» **Aim of the exercise**
Across the whole listing, copy out every line that includes the string "labconfig".

» **Records for this exercise**

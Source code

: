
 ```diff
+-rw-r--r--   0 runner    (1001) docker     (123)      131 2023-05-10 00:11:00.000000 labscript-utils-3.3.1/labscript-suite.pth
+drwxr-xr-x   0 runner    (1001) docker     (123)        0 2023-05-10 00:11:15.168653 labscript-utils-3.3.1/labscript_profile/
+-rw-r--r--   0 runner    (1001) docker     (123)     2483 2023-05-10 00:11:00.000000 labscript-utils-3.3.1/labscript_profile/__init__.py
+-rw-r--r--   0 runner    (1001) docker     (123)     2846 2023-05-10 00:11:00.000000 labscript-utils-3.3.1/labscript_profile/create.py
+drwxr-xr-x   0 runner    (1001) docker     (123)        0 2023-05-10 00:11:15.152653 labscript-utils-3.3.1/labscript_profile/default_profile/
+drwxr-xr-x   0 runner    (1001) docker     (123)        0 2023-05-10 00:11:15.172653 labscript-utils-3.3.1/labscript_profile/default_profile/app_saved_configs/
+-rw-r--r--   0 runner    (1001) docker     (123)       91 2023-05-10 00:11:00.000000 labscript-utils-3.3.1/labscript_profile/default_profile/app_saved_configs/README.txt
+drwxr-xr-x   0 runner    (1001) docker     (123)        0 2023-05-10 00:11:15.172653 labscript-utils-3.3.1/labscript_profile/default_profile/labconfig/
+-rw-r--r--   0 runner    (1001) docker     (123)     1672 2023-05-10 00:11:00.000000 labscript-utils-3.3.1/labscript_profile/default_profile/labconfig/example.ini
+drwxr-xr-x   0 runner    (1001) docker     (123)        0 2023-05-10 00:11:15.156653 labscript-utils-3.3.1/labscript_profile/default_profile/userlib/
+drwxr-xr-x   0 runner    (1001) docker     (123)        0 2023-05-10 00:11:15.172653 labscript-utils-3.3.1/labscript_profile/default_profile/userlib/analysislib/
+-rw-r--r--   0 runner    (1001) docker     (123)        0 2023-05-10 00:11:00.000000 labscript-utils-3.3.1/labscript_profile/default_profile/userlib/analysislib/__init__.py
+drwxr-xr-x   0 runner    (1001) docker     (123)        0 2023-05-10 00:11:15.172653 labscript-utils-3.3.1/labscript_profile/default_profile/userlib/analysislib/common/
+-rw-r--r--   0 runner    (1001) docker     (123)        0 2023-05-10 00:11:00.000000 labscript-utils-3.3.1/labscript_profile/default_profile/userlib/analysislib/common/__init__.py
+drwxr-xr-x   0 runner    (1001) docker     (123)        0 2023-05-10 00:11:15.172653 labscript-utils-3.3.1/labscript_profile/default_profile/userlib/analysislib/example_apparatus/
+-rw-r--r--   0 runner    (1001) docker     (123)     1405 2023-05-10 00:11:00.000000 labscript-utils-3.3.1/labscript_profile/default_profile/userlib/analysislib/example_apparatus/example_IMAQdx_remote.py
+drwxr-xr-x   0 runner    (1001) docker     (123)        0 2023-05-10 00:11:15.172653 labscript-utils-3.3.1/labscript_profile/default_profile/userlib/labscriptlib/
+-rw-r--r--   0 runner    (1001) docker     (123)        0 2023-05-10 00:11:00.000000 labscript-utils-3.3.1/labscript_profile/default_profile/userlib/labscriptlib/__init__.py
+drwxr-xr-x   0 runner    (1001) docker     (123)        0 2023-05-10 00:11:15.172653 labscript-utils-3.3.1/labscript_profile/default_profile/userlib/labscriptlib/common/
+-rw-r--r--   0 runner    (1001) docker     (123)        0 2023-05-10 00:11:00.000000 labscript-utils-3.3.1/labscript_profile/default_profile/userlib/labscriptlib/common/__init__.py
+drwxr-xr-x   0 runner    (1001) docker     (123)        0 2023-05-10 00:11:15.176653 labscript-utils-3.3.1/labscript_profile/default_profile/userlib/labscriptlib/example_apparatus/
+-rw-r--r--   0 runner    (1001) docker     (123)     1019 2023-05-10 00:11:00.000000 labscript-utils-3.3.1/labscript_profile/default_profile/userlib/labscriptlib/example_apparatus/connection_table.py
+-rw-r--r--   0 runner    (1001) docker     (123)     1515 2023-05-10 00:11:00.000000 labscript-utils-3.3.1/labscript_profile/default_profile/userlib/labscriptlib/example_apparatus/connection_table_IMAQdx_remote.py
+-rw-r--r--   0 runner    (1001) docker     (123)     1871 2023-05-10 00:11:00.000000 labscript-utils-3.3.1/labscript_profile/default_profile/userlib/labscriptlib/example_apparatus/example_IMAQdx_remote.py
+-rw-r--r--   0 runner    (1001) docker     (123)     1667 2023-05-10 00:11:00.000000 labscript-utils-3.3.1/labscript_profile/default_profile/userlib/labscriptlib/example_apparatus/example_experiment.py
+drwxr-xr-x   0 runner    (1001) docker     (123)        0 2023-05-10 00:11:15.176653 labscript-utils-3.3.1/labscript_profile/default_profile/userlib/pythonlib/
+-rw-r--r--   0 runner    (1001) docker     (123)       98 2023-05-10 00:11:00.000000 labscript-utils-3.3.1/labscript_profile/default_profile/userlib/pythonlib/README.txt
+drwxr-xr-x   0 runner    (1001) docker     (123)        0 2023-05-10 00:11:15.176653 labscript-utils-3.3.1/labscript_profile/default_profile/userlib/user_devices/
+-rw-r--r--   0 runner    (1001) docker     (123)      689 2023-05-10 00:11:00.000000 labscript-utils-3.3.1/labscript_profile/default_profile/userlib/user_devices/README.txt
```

» **Reply**
+drwxr-xr-x   0 runner    (1001) docker     (123)        0 2023-05-10 00:11:15.172653 labscript-utils-3.3.1/labscript_profile/default_profile/labconfig/
+-rw-r--r--   0 runner    (1001) docker     (123)     1672 2023-05-10 00:11:00.000000 labscript-utils-3.3.1/labscript_profile/default_profile/labconfig/example.ini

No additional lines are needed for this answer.